Student Placement at the Theatre Collection: From Archive to Absurdity – Developing a Clowning Script

This academic year we have welcomed two 3rd year Theatre students to the Theatre Collection. They have each been researching in the archives in order to create an original script. This latest blog is by Keir, who has been inspired by the work of artist, performer, artistic director, and self-proclaimed ‘Art Gangster’ and mischief maker, Ian Smith.

As my placement with the Theatre Collection has progressed, my research has begun to take a more focused and creative direction. Building on the archival work I began in the first month, I’ve now started developing a clowning script inspired by Ian Smith’s darkly comic piece Christopher Chappell Kill to Live.

Smith’s work, subtitled ‘A Project Exploring Credibility of Cult Dogma’ was devised during his Expressive Arts course when he was a student at Brighton Polytechnic, so it’s a very early example of him working out his own practice of subverting genres. It was presented as a live pseudo-documentary with slides and music; the audience sat in the gallery as if they were the jury and Smith playing a murderer (Chappell). Smith used anecdotes based on composites of real events to maintain the premise of credibility even though the character was completely fictitious. The Ian Smith Archive contains evidence of his preparatory work, such as slides, documentary style notes and a project sketchbook, but there is no dramatic script as such.

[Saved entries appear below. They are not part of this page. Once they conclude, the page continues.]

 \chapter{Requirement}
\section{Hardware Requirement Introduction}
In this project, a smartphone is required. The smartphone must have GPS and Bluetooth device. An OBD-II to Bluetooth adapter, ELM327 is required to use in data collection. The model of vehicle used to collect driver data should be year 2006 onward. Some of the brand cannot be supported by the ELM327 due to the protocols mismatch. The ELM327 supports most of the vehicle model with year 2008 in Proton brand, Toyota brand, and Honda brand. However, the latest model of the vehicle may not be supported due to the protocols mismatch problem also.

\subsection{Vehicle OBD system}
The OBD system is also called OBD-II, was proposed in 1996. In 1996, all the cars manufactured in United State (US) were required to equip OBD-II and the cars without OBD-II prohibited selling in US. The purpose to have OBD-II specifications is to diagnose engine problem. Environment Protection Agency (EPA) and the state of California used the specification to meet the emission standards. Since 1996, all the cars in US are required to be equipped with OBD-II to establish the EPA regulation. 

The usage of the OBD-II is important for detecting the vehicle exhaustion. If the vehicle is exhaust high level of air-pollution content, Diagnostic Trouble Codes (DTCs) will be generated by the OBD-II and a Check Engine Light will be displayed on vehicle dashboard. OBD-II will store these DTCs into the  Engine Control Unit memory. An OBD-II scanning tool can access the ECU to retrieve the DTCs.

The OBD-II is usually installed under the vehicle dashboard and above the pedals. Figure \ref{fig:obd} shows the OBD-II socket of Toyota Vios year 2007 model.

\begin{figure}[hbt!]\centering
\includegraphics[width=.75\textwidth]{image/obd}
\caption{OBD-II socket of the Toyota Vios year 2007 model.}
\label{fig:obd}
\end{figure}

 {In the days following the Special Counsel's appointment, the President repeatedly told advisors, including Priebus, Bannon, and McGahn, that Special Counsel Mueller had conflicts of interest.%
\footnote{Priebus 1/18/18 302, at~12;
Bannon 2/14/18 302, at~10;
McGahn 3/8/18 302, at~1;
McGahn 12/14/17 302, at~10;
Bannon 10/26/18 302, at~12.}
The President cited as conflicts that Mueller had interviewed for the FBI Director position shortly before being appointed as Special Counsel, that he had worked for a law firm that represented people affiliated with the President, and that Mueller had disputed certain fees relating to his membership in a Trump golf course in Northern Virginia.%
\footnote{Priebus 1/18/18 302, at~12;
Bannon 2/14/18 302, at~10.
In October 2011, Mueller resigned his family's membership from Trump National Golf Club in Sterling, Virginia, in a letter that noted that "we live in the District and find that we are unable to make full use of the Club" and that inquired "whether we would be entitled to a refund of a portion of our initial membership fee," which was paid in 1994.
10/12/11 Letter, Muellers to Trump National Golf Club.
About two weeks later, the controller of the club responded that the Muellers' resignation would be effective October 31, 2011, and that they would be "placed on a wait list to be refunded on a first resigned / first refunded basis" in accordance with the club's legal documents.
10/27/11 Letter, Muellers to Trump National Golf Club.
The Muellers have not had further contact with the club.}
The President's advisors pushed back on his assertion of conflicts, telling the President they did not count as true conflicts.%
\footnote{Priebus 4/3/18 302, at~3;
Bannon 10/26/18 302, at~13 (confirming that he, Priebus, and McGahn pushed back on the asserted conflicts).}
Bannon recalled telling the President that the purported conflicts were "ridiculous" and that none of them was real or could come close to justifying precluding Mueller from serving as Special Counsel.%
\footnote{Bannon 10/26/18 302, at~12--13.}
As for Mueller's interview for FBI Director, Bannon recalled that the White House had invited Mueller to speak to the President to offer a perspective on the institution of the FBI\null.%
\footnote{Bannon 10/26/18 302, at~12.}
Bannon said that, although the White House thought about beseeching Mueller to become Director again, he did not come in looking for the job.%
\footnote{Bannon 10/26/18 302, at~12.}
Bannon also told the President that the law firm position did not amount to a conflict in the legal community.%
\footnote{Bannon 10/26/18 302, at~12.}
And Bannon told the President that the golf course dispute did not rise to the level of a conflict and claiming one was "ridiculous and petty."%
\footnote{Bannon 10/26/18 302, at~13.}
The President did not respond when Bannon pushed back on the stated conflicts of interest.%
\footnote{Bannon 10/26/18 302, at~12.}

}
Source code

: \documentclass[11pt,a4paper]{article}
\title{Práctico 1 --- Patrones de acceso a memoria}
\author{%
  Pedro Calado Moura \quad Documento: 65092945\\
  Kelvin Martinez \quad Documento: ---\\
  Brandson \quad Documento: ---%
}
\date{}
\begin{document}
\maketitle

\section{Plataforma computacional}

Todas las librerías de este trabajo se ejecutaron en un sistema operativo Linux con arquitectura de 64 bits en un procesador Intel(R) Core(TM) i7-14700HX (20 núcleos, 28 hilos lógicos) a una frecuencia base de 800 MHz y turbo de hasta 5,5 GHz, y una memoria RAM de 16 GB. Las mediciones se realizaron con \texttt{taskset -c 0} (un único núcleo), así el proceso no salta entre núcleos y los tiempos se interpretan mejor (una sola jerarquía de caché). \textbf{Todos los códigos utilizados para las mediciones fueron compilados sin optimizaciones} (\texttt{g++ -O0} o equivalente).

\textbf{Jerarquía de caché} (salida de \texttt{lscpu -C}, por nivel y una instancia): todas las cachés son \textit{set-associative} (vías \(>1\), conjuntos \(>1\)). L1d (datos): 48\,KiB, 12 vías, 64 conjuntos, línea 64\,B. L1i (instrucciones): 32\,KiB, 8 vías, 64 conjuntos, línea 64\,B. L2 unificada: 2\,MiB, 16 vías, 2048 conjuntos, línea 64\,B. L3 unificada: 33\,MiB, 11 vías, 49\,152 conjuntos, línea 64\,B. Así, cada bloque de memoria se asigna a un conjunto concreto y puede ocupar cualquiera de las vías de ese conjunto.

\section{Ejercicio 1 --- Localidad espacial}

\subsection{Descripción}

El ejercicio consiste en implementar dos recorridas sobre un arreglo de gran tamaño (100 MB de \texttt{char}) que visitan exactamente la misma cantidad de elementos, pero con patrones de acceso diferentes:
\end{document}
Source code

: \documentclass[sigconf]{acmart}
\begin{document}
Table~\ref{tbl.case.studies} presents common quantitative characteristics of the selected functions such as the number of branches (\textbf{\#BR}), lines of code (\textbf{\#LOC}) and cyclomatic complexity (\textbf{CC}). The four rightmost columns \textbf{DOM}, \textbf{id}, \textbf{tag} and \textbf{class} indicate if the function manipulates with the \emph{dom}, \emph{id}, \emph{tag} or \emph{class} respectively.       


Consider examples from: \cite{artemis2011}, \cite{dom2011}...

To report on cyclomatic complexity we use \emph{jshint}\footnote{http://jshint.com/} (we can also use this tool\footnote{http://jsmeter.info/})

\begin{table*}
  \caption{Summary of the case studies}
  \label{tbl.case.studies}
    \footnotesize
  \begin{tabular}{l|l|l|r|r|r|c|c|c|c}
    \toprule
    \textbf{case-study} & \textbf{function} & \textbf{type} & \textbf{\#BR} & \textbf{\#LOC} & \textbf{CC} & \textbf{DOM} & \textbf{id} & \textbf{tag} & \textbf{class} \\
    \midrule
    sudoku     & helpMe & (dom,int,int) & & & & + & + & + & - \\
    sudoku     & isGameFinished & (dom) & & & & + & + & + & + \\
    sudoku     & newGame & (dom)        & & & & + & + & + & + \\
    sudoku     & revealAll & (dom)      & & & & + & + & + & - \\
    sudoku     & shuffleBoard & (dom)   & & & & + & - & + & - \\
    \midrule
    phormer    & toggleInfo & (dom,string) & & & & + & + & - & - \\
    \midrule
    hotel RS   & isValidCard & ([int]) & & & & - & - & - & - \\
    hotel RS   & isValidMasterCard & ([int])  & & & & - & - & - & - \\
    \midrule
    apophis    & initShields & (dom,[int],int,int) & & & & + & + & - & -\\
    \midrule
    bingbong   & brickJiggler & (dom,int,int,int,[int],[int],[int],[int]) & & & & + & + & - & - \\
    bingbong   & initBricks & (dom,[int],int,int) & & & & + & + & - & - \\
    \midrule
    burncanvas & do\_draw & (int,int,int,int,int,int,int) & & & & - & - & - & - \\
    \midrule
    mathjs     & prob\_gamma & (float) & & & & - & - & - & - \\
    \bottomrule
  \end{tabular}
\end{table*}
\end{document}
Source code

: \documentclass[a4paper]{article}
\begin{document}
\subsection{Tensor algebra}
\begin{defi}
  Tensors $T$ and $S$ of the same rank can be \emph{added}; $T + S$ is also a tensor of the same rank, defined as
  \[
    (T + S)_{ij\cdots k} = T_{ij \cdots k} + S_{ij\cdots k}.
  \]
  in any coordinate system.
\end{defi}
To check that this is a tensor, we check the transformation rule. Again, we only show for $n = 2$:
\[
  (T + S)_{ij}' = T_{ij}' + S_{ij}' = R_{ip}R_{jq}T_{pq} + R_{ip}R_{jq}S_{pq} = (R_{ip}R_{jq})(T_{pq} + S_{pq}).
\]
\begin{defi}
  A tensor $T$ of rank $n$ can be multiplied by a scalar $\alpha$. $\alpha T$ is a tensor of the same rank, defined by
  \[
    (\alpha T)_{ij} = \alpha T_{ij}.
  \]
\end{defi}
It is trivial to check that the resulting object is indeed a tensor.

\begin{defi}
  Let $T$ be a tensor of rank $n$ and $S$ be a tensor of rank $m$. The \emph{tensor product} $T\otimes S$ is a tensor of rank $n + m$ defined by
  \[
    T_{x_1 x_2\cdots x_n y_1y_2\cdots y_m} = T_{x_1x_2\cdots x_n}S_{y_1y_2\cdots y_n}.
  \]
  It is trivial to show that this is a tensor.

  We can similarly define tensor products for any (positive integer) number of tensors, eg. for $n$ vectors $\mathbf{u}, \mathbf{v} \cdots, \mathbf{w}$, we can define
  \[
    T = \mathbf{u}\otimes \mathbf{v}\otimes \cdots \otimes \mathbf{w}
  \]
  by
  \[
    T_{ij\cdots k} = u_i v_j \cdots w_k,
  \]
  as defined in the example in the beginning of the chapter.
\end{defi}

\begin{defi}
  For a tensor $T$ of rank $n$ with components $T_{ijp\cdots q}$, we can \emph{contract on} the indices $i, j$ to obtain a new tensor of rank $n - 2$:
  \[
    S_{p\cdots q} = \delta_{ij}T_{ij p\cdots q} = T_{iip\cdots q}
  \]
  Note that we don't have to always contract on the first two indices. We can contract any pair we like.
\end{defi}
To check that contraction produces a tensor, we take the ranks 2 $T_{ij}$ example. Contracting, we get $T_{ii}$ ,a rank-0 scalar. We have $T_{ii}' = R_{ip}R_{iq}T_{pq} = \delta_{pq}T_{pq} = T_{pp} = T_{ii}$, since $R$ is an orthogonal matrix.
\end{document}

Smith’s characters relied on improvisation and his work emerges in equal parts surreal, subversive, and satirical. It struck me immediately as a compelling foundation for creative reinterpretation.

Using the different archival aspects of Smith’s 1980s performance, I chose to approach his work through the lens of clowning. This has meant embracing exaggeration, physicality, and the absurd in order to explore the piece’s darker themes of violence, disillusionment, and fanaticism in a way that is both playful and unsettling. The central character, now reimagined as Christopher Gigglegrave, blends Smith’s interest in cult leader charisma with my invented grotesque clown logic. This has allowed me to draw from traditional clown archetypes while responding to the specific tone and themes in Smith’s work.

Working with the archive has been more than a source of inspiration, it has become a dialogue. I’ve found myself questioning how to ‘respond’ to the material rather than replicate it. For instance, how do you adapt the rhythm and tone of Smith’s writing for a modern clowning context? How can archival materials be used to trigger moments of physical comedy, or inform the tempo and structure of a scene?

This process has also made me consider how the clown can act as a vehicle for confronting uncomfortable truths. In the world of Christopher Gigglegrave, laughter and violence sit side-by-side; a tension I’ve leaned into through both the writing and proposed performance style. The clown’s naivety and conviction allow space to explore dangerous ideas without endorsing them, using humour to create critical distance.

As my script continued to evolve, I became excited to keep mining the archive for ideas – whether it’s a throwaway line in a performance note, a stage direction that sparks an image, or an old flyer that suggests a tone. The placement has shown me how archival work can be a catalyst for new performance-making, not just a source of information, but a playground of possibility.